There is another light tap at the door. Carol appears once more. ‘I’m really sorry about this,’ she says. ‘The coastguard is on the phone again.’

‘No probs, Carol, we’re done here,’ says my mother. She gives me a kind, impersonal smile. ‘Listen, Marianne, I’d love it if you could come to dinner tonight, up at the white house. We can carry on chatting. I really have to take this call, you see.’ My mother stands up, and picks up her coat from the back of her chair.

‘They’re looking for someone,’ says Carol, with an excited squeak in her voice. ‘A man was out fishing yesterday and went overboard.’

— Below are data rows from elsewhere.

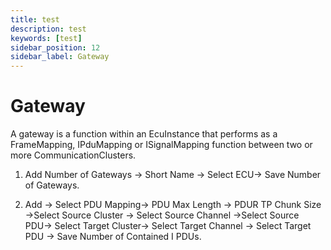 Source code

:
 ```yaml
---
title: test
description: test
keywords: [test]
sidebar_position: 12
sidebar_label: Gateway
---
```


# Gateway

A gateway is a function within an EcuInstance that performs as a FrameMapping, IPduMapping or ISignalMapping function between two or more CommunicationClusters.

1. Add Number of Gateways → Short Name → Select ECU→ Save Number of Gateways.

2. Add → Select PDU Mapping→ PDU Max Length → PDUR TP Chunk Size →Select Source Cluster → Select Source Channel →Select Source PDU→ Select Target Cluster→ Select Target Channel → Select Target PDU → Save Number of Contained I PDUs.
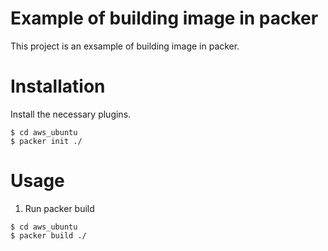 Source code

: # Example of building image in packer

This project is an exsample of building image in packer.

Installation
=====

Install the necessary plugins.

```
$ cd aws_ubuntu
$ packer init ./
```

Usage
=====

1. Run packer build

```
$ cd aws_ubuntu
$ packer build ./
``` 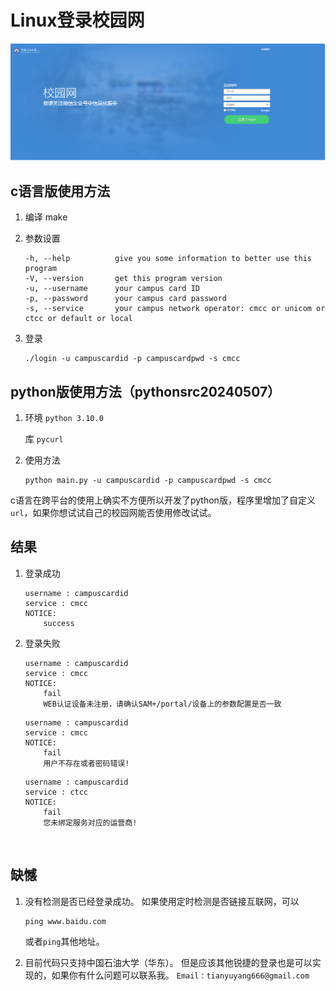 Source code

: # Linux登录校园网

![校园网登录界面](校园网登录界面.png)

## c语言版使用方法

1. 编译 make

2. 参数设置

       -h, --help          give you some information to better use this program
       -V, --version       get this program version
       -u, --username      your campus card ID
       -p, --password      your campus card password
       -s, --service       your campus network operator: cmcc or unicom or ctcc or default or local

3. 登录

   ```
   ./login -u campuscardid -p campuscardpwd -s cmcc
   ```

## python版使用方法（pythonsrc20240507）

1. 环境
   `python 3.10.0`

   库
   `pycurl`

2. 使用方法

   ```
   python main.py -u campuscardid -p campuscardpwd -s cmcc
   ```

​	c语言在跨平台的使用上确实不方便所以开发了python版，程序里增加了自定义`url`，如果你想试试自己的校园网能否使用修改试试。

## 结果

1. 登录成功

   ```
   username : campuscardid
   service : cmcc
   NOTICE:
       success
   ```

2. 登录失败 

   ```
   username : campuscardid
   service : cmcc
   NOTICE:
       fail
       WEB认证设备未注册，请确认SAM+/portal/设备上的参数配置是否一致
   ```

   ```
   username : campuscardid
   service : cmcc
   NOTICE:
       fail
       用户不存在或者密码错误!
   ```

   ```
   username : campuscardid
   service : ctcc
   NOTICE:
       fail
       您未绑定服务对应的运营商!
   ```

​	

## 缺憾

1. 没有检测是否已经登录成功。
   如果使用定时检测是否链接互联网，可以

   ```
   ping www.baidu.com
   ```

   或者`ping`其他地址。

2. 目前代码只支持中国石油大学（华东）。
   但是应该其他锐捷的登录也是可以实现的，如果你有什么问题可以联系我。
   `Email：tianyuyang666@gmail.com`


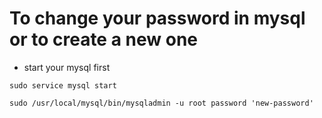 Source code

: # To change your password in mysql or to create a new one
* start your mysql first
```
sudo service mysql start
```
```
sudo /usr/local/mysql/bin/mysqladmin -u root password 'new-password'
```
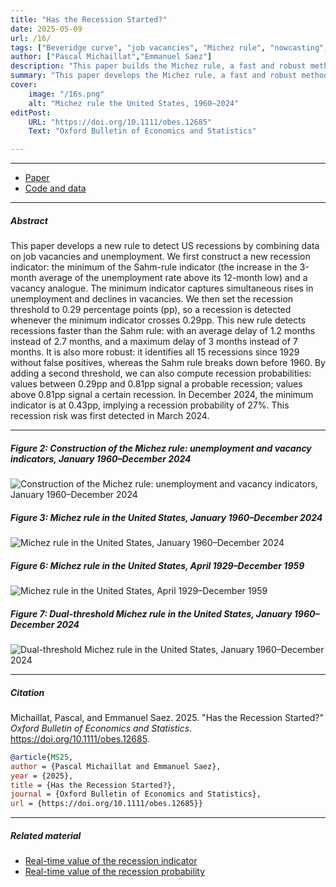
 ```yaml
---
title: "Has the Recession Started?" 
date: 2025-05-09
url: /16/
tags: ["Beveridge curve", "job vacancies", "Michez rule", "nowcasting", "recession indicator", "recession probability", "recession threshold", "business cycles", "Sahm rule"]
author: ["Pascal Michaillat","Emmanuel Saez"]
description: "This paper builds the Michez rule, a fast and robust method to detect US recessions from data on unemployment and job vacancies. Published in OBES, 2025."
summary: "This paper develops the Michez rule, a fast and robust method to detect US recessions using data on unemployment and job vacancies. In December 2024, the rule gives a recession probability of 27%; this recession risk was first detected in March 2024."
cover:
    image: "/16s.png"
    alt: "Michez rule the United States, 1960–2024"
editPost:
    URL: "https://doi.org/10.1111/obes.12685"
    Text: "Oxford Bulletin of Economics and Statistics"

---
```


---

+ [Paper](/16.pdf)
+ [Code and data](https://github.com/pmichaillat/michez-rule)

---

##### Abstract

This paper develops a new rule to detect US recessions by combining data on job vacancies and unemployment. We first construct a new recession indicator: the minimum of the Sahm-rule indicator (the increase in the 3-month average of the unemployment rate above its 12-month low) and a vacancy analogue. The minimum indicator captures simultaneous rises in unemployment and declines in vacancies. We then set the recession threshold to 0.29 percentage points (pp), so a recession is detected whenever the minimum indicator crosses 0.29pp. This new rule detects recessions faster than the Sahm rule: with an average delay of 1.2 months instead of 2.7 months, and a maximum delay of 3 months instead of 7 months. It is also more robust: it identifies all 15 recessions since 1929 without false positives, whereas the Sahm rule breaks down before 1960. By adding a second threshold, we can also compute recession probabilities: values between 0.29pp and 0.81pp signal a probable recession; values above 0.81pp signal a certain recession. In December 2024, the minimum indicator is at 0.43pp, implying a recession probability of 27%. This recession risk was first detected in March 2024.

---

##### Figure 2: Construction of the Michez rule: unemployment and vacancy indicators, January 1960–December 2024

![Construction of the Michez rule: unemployment and vacancy indicators, January 1960–December 2024](/16a.png)

##### Figure 3: Michez rule in the United States, January 1960–December 2024

![Michez rule in the United States, January 1960–December 2024](/16b.png)

##### Figure 6: Michez rule in the United States, April 1929–December 1959

![Michez rule in the United States, April 1929–December 1959](/16c.png)

##### Figure 7: Dual-threshold Michez rule in the United States, January 1960–December 2024

![Dual-threshold Michez rule in the United States, January 1960–December 2024](/16d.png)

---

##### Citation

Michaillat, Pascal, and Emmanuel Saez. 2025. "Has the Recession Started?" *Oxford Bulletin of Economics and Statistics*. https://doi.org/10.1111/obes.12685.

```BibTeX
@article{MS25,
author = {Pascal Michaillat and Emmanuel Saez},
year = {2025},
title = {Has the Recession Started?},
journal = {Oxford Bulletin of Economics and Statistics},
url = {https://doi.org/10.1111/obes.12685}}
```

---

##### Related material

+ [Real-time value of the recession indicator](https://pascalmichaillat.org/dashboard/#us-recession-indicator)
+ [Real-time value of the recession probability](https://pascalmichaillat.org/dashboard/#us-recession-probability)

‘He won’t wash up here,’ says my mother, throwing Carol a look. ‘The tide will take him on to the rocks further up the coast, past Allcombe. Shall we say five o’clock, Marianne? I’ve got into the habit of eating early. Yes, okay, Carol,’ she says, as the receptionist flaps her hands at the thought of the coastguard waiting on the phone. The two of them bustle out of the office in a tangle of wet coat, leaving me alone.